BEGIN Data shown

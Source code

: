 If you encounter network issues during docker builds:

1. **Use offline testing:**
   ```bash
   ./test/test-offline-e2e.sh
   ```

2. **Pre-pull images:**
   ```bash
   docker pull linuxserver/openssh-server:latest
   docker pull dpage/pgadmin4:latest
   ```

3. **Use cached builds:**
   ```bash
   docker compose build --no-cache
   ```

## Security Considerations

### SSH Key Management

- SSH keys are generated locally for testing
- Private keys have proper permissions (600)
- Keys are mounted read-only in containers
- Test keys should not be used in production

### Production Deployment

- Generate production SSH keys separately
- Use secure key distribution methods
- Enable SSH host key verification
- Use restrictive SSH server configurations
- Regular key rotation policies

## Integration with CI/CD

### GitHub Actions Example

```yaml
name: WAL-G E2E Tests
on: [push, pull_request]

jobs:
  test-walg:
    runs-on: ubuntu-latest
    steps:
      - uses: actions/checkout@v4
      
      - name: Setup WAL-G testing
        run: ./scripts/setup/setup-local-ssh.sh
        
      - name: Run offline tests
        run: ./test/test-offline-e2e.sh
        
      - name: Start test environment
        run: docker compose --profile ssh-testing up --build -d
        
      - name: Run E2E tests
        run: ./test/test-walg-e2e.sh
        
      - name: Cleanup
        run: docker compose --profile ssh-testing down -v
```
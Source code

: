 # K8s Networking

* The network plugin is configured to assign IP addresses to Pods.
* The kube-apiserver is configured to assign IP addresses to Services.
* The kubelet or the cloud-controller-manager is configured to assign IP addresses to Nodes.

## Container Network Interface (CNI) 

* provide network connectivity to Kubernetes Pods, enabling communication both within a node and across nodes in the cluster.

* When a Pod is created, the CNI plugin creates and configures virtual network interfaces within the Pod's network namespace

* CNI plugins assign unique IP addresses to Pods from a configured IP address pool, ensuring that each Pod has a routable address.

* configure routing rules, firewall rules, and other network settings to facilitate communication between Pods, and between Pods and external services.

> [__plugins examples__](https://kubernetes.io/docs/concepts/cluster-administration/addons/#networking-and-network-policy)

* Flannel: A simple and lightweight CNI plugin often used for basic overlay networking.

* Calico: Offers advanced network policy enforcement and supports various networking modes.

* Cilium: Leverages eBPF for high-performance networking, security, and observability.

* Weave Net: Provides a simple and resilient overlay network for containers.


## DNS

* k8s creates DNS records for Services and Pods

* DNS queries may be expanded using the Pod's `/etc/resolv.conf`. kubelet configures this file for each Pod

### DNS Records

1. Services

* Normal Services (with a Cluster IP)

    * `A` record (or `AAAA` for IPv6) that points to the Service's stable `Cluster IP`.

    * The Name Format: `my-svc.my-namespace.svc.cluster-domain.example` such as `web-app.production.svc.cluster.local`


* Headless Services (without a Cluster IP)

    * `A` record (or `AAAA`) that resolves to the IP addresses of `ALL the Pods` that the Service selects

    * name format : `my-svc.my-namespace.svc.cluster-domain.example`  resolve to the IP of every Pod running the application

END Data shown

** Work required **
Search each line of the entries for the string "within", then say how many lines have it. Reply with the number only.

** Task solution **
2